• _WORK TASK_
Set down every record once more, exactly as given.

EXTRACTED INFORMATION: Begin

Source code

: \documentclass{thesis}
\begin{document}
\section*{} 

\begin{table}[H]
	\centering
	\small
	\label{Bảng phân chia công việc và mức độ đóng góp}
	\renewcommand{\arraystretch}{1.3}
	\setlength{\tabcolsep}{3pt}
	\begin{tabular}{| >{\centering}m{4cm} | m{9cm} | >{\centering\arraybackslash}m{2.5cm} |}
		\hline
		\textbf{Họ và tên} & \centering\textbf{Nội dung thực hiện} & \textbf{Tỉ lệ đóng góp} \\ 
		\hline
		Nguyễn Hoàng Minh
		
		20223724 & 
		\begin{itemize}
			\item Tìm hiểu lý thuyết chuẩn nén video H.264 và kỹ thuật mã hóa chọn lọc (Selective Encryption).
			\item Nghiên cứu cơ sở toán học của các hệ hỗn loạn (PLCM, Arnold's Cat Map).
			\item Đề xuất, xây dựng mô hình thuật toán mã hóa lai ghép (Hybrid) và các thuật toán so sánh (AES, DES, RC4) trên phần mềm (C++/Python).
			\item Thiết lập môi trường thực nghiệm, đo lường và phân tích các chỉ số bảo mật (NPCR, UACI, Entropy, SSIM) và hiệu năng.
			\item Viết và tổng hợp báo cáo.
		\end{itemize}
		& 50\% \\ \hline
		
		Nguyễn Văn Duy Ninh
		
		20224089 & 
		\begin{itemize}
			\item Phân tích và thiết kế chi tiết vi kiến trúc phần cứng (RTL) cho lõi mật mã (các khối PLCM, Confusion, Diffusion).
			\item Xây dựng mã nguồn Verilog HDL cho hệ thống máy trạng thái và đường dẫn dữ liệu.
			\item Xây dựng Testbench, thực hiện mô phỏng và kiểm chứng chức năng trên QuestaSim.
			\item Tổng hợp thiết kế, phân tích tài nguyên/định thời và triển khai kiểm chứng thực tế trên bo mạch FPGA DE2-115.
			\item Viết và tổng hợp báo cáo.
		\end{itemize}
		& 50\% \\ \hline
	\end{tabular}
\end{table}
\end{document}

EXTRACTED INFORMATION: End

• _WRITTEN RESPONSE_
Source code

: \documentclass{thesis}
\begin{document}
\section*{} 

\begin{table}[H]
	\centering
	\small
	\label{Bảng phân chia công việc và mức độ đóng góp}
	\renewcommand{\arraystretch}{1.3}
	\setlength{\tabcolsep}{3pt}
	\begin{tabular}{| >{\centering}m{4cm} | m{9cm} | >{\centering\arraybackslash}m{2.5cm} |}
		\hline
		\textbf{Họ và tên} & \centering\textbf{Nội dung thực hiện} & \textbf{Tỉ lệ đóng góp} \\ 
		\hline
		Nguyễn Hoàng Minh
		
		20223724 & 
		\begin{itemize}
			\item Tìm hiểu lý thuyết chuẩn nén video H.264 và kỹ thuật mã hóa chọn lọc (Selective Encryption).
			\item Nghiên cứu cơ sở toán học của các hệ hỗn loạn (PLCM, Arnold's Cat Map).
			\item Đề xuất, xây dựng mô hình thuật toán mã hóa lai ghép (Hybrid) và các thuật toán so sánh (AES, DES, RC4) trên phần mềm (C++/Python).
			\item Thiết lập môi trường thực nghiệm, đo lường và phân tích các chỉ số bảo mật (NPCR, UACI, Entropy, SSIM) và hiệu năng.
			\item Viết và tổng hợp báo cáo.
		\end{itemize}
		& 50\% \\ \hline
		
		Nguyễn Văn Duy Ninh
		
		20224089 & 
		\begin{itemize}
			\item Phân tích và thiết kế chi tiết vi kiến trúc phần cứng (RTL) cho lõi mật mã (các khối PLCM, Confusion, Diffusion).
			\item Xây dựng mã nguồn Verilog HDL cho hệ thống máy trạng thái và đường dẫn dữ liệu.
			\item Xây dựng Testbench, thực hiện mô phỏng và kiểm chứng chức năng trên QuestaSim.
			\item Tổng hợp thiết kế, phân tích tài nguyên/định thời và triển khai kiểm chứng thực tế trên bo mạch FPGA DE2-115.
			\item Viết và tổng hợp báo cáo.
		\end{itemize}
		& 50\% \\ \hline
	\end{tabular}
\end{table}
\end{document}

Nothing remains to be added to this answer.